The financial crisis continues to test the faith of Swensen's disciples. Most are hanging in-but not the California Institute of Technology. Until 1997, Caltech had a plain-vanilla portfolio, with only 1 percent of its endowment invested in alternatives. Then, after consulting with Swensen and other Ivy League endowment managers, Caltech boosted alternatives to 25 percent. It raised alternatives again in 2002, to 40 percent, and in 2006, to 60 percent, including 25 percent in hedge funds, 13 percent in private equity, 10 percent in real estate, 8 percent in timber, and 2 percent apiece in energy and commodities.

But in August 2007, recognizing that the U.S. economy was shaky, Caltech decided to begin selling domestic stocks and keep 10 percent of the endowment in cash. Now, Caltech is backing away even more and converting 40 percent of its endowment to cash, mainly by selling stocks and redeeming investments in hedge funds that weren't locked up. Chief investment officer Sandra Ell says she considered selling private equity as well but sat tight because the secondary-market prices were too low. "You'd be lucky to get 30 to 50 cents" on the dollar, she says.

"We literally saw there was truly no place to hide," Ell says. "Every single pocket of our portfolio was affected. Our view is truly that this situation could get even worse and it's not going to get better for another year. Our goal is not to make money now. Our goal is to preserve that capital off which the institution funds its operations."

Swensen says Caltech-style market timing is risky: "When you go away from a sensible long-term strategy, you have to be right twice-when you exit and when you get back in."

While Caltech is an extreme example, many universities are reassessing the Yale model. Allan Bufferd, treasurer emeritus at MIT, says endowments and foundations are "reexamining their asset allocation policy" and "more rigorously considering their liquidity risk."

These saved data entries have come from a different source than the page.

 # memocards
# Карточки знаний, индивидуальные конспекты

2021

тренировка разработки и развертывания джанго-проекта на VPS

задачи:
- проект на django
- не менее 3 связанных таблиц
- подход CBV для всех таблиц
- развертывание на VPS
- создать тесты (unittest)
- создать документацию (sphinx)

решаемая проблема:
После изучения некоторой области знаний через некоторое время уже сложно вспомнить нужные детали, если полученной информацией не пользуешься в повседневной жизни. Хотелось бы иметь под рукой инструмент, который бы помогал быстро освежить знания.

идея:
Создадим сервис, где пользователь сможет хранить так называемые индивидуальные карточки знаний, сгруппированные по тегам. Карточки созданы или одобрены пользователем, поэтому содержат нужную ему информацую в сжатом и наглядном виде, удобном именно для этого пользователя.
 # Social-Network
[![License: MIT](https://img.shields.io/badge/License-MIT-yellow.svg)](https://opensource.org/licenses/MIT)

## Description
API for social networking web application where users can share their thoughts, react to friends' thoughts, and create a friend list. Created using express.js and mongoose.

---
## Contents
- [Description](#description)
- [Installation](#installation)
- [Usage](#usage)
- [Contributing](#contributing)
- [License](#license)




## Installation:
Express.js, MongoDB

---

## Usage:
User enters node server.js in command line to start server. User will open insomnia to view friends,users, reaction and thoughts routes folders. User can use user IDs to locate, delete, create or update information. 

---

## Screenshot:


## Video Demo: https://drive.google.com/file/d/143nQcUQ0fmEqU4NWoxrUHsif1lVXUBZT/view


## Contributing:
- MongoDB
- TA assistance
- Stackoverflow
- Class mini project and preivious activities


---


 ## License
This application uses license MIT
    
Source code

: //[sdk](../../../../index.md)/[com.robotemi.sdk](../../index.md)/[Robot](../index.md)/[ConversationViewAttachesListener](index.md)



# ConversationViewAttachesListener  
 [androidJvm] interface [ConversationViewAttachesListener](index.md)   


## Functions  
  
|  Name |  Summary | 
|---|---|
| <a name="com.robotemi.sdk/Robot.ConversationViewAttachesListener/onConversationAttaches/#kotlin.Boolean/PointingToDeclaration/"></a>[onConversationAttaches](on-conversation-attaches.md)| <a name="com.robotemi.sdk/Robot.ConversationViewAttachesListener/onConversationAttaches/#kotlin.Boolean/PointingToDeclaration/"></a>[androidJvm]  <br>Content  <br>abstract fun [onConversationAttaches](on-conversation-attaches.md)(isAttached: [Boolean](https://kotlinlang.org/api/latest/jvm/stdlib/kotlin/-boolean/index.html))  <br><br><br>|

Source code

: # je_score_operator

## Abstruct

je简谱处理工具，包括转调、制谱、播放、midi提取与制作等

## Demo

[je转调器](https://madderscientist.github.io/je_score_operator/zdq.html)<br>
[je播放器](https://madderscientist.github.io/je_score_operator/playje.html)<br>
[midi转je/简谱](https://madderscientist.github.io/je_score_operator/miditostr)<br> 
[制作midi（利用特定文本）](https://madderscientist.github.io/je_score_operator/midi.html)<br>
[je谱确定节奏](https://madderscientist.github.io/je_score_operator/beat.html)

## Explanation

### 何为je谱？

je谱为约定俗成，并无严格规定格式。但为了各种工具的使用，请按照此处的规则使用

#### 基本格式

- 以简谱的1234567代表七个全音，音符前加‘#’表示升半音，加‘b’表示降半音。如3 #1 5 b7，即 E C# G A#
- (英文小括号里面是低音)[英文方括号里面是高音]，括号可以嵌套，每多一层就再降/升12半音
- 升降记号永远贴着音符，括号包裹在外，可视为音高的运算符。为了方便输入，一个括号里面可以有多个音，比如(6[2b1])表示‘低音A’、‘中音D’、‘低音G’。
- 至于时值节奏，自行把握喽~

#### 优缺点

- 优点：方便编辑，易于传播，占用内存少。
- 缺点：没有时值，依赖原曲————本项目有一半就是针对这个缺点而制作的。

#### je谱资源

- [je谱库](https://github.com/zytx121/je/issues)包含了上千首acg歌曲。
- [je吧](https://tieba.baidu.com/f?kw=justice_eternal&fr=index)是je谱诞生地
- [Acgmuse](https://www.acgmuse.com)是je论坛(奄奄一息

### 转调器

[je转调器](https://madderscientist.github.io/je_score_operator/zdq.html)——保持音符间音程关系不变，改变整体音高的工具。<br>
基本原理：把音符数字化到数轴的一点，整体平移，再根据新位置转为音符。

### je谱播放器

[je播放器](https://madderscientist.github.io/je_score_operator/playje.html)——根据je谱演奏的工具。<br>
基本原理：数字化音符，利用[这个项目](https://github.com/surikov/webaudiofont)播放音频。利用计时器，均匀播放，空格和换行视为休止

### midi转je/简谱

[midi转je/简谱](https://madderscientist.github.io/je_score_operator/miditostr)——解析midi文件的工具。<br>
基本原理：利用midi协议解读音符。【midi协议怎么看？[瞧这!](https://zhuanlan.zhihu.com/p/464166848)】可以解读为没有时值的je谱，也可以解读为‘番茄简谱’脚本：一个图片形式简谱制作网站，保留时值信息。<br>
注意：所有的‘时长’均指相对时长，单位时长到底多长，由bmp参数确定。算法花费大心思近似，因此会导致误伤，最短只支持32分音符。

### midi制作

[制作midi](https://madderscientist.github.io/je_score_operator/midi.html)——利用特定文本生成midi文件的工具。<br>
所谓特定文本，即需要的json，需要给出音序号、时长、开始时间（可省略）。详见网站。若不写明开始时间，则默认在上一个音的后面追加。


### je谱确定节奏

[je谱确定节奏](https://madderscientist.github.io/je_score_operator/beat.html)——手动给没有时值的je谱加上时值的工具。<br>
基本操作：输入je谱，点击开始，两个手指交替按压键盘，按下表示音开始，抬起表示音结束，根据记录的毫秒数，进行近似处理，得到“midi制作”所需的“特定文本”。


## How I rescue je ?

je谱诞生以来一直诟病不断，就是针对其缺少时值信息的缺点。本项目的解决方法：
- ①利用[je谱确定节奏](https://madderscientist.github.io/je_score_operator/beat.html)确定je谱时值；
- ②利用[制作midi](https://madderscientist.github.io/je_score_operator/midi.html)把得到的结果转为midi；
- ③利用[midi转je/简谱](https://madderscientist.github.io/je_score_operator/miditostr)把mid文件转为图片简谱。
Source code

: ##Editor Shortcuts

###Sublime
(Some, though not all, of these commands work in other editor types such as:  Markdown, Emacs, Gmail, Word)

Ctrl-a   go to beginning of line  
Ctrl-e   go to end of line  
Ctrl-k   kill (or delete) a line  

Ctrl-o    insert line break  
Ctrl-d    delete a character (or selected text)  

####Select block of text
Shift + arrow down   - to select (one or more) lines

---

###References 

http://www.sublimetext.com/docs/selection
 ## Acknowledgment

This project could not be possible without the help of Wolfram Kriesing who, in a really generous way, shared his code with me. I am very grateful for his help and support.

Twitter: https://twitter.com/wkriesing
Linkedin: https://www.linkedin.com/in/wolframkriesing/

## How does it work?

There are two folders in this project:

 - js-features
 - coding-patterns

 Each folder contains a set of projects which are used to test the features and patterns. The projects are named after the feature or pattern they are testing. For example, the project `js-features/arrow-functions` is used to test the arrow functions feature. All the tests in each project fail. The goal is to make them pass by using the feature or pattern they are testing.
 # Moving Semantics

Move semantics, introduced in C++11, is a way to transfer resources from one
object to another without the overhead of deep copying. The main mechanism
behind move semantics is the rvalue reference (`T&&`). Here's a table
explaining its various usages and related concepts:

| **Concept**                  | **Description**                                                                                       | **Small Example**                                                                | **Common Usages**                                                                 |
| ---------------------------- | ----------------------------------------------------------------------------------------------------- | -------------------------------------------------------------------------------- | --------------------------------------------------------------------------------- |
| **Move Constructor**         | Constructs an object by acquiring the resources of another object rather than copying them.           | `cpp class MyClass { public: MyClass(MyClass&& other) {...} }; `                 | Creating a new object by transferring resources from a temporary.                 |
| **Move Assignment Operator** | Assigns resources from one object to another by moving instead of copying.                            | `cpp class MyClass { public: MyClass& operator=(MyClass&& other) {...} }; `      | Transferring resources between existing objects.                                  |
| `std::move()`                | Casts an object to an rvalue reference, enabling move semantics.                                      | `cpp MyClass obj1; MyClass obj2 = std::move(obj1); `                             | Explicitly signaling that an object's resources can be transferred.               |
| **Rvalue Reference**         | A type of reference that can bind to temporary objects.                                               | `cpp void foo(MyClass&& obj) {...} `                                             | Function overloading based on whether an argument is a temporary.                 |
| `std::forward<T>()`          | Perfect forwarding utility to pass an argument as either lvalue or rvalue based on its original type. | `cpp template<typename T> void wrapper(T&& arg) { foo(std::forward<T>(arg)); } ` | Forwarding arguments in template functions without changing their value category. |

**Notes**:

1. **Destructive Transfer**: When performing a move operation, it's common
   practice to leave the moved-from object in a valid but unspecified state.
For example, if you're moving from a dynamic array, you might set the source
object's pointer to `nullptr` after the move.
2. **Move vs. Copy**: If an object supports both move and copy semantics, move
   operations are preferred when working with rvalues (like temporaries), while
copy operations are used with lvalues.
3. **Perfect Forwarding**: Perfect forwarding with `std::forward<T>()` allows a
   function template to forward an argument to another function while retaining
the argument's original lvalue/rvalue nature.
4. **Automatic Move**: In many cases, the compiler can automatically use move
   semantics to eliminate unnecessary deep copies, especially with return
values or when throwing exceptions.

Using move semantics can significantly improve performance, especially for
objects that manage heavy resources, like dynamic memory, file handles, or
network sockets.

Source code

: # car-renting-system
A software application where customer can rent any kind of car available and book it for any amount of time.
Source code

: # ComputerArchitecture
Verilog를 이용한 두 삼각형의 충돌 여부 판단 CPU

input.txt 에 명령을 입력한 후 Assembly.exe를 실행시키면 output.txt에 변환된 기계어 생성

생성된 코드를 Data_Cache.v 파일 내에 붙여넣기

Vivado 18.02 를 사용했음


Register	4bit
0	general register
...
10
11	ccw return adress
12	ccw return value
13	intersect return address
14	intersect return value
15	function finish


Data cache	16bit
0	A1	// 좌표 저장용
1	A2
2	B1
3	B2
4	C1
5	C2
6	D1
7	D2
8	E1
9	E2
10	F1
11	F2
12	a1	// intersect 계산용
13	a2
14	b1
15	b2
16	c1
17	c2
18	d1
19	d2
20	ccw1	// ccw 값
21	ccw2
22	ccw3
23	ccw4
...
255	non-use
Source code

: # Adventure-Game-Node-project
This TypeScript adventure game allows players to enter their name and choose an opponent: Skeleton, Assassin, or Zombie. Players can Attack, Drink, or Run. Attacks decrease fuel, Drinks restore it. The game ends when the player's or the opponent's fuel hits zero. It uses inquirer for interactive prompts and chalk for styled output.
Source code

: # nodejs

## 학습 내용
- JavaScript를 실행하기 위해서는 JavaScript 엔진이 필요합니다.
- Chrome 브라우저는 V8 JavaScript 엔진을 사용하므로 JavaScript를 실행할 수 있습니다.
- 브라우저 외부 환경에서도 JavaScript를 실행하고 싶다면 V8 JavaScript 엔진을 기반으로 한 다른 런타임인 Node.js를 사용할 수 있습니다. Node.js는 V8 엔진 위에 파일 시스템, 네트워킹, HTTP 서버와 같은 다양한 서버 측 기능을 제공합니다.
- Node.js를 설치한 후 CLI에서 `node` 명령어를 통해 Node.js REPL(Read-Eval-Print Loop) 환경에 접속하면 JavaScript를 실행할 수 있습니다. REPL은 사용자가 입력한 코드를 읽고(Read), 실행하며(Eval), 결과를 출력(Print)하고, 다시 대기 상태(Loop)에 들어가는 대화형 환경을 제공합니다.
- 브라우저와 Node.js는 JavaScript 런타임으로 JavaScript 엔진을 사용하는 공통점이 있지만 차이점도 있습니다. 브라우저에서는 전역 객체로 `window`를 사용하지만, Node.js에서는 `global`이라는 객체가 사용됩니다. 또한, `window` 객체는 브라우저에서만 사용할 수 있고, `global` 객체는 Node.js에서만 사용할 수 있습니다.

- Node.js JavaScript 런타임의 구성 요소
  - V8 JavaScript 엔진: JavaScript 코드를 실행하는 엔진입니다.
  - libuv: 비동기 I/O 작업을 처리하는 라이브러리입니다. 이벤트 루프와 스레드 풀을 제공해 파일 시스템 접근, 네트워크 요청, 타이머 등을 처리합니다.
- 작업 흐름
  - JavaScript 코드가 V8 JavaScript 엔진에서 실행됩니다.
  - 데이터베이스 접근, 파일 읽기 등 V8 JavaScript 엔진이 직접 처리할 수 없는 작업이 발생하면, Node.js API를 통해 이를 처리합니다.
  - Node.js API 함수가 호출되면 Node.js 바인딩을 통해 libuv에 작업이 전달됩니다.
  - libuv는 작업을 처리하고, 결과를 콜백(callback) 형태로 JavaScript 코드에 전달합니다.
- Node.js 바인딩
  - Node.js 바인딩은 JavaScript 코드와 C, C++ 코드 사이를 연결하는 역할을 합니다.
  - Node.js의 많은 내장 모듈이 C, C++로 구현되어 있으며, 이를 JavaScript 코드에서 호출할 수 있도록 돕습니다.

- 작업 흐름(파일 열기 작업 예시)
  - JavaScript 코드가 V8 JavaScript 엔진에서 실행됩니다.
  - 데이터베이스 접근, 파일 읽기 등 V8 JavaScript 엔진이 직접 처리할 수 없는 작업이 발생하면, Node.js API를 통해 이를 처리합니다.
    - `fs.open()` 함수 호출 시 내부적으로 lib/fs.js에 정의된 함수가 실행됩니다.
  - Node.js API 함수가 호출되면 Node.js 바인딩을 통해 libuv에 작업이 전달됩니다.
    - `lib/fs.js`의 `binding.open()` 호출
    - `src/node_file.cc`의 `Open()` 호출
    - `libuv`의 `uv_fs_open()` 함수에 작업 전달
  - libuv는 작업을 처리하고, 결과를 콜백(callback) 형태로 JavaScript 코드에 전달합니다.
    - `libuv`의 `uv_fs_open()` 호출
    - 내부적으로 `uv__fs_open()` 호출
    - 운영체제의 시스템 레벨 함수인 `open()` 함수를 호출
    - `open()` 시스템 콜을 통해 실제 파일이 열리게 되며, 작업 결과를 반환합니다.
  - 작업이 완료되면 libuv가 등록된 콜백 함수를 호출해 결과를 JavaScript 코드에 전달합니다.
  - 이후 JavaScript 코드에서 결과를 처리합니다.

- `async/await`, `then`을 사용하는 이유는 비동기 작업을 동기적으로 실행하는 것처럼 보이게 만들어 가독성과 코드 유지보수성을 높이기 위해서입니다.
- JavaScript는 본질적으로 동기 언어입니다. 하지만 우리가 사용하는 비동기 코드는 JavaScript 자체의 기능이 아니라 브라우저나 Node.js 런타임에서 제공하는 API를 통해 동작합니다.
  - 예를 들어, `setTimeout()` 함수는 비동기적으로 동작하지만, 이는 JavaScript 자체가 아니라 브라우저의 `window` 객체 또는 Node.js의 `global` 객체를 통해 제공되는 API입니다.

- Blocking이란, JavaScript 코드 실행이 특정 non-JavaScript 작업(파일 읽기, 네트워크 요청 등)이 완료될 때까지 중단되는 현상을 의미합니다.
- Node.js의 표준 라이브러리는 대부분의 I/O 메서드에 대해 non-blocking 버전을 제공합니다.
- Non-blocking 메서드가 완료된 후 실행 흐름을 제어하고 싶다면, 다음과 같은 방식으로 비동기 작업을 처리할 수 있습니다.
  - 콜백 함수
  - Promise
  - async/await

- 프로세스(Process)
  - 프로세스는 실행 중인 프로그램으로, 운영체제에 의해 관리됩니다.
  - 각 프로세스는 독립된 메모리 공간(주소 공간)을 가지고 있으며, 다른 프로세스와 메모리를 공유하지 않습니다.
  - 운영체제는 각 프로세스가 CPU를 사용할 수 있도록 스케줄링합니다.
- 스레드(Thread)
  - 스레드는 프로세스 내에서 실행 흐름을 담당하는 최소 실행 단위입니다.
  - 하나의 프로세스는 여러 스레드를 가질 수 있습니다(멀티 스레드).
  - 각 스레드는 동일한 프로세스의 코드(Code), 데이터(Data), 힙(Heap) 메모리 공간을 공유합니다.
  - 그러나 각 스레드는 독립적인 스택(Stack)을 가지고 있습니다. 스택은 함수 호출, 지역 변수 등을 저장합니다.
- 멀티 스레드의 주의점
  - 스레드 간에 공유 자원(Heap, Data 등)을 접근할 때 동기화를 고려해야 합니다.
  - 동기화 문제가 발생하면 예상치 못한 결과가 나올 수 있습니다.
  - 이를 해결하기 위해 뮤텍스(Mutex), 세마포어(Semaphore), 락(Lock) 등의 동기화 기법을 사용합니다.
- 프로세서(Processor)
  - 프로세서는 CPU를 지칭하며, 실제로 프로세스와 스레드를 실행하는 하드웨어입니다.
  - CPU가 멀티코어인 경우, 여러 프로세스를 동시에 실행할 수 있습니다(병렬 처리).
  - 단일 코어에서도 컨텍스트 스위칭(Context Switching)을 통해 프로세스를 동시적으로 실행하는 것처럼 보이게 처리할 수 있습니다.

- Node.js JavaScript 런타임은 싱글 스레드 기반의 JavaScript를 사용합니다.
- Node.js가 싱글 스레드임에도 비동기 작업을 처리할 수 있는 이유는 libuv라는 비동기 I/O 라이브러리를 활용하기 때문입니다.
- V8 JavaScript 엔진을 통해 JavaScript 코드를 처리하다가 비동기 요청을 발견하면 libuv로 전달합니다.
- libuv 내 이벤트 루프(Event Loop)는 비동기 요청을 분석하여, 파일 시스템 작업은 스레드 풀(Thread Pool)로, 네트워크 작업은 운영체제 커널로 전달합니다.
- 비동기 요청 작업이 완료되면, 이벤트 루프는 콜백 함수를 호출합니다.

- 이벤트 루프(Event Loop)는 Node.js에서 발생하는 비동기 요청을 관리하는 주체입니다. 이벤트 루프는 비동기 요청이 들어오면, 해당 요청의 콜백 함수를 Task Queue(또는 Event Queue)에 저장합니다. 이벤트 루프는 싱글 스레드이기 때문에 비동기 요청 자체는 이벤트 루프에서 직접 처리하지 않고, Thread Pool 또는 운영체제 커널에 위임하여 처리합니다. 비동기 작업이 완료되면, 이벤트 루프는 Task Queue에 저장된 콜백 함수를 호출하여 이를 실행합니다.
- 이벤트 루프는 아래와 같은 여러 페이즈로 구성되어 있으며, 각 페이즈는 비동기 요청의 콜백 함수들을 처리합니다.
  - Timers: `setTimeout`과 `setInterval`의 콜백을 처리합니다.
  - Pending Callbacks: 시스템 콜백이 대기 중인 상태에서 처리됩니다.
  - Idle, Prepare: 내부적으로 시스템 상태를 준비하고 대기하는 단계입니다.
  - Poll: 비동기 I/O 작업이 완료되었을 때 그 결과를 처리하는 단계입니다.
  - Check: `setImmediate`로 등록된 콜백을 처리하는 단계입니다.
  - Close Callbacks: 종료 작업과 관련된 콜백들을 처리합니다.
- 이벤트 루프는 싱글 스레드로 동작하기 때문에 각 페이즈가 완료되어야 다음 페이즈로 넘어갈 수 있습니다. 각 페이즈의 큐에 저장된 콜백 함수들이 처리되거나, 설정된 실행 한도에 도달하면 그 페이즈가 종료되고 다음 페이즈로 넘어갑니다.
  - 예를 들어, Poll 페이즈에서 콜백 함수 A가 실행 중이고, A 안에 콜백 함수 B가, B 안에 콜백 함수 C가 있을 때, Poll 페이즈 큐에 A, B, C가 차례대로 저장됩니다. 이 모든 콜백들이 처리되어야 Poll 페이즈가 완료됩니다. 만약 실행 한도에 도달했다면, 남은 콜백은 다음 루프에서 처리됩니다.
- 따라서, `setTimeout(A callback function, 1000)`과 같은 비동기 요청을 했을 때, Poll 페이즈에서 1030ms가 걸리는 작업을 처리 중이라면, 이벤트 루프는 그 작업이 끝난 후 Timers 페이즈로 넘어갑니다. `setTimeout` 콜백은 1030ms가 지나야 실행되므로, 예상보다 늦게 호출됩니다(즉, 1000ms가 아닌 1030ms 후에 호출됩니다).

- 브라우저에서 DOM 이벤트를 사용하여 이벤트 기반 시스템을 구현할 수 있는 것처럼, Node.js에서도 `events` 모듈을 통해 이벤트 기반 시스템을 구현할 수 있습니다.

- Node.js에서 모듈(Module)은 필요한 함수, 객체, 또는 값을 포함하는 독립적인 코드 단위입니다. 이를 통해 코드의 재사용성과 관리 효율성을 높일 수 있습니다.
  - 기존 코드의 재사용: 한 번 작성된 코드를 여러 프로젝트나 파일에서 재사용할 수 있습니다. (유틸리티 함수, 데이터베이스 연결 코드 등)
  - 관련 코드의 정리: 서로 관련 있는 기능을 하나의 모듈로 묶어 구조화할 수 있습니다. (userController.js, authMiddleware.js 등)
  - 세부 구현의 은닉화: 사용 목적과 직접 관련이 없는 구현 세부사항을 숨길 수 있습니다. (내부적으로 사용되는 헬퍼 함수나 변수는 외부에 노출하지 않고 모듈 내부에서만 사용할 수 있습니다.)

"We were an early mover in all the nontraditional stuff too," says William Spitz, who retired in 2007 as Vanderbilt University's chief investment officer. "We weren't very far behind Yale and Harvard." But now, he explains, "I've heard people say, 'All these different kinds of investments got clobbered. Maybe we don't need such a complex portfolio.'?"

Rice University in Houston faces particularly intense liquidity pressures because it relies on its endowment to contribute almost half of the operating budget, a higher proportion than most other schools. Scott Wise, who in two decades as Rice's chief investment officer has led its Swensen-esque diversification from stocks and bonds into nontraditional investments, says it's carrying more cash in its portfolio and trying to sell some hedge funds: "We're all learning that many of the hedge funds were not as liquid as was expected."

Fortunately, endowment managers seeking counsel in these troubled times can turn to a fully revised and updated edition of Pioneering Portfolio Management, published early this year by Free Press. On January 9, it ranked 1,269 on Amazon?.com, far ahead of High-Resolution CT of the Chest: Comprehensive Atlas, by Eric Stern and Stephen Swensen.

The new edition tempers the original's attitude toward liquidity. For instance, the heading "Illiquidity's Attractions" has been replaced by the more neutral "Illiquidity and Information." And the topic sentence of that section-"Illiquidity accompanies several characteristics prized by serious investors"-has been deleted.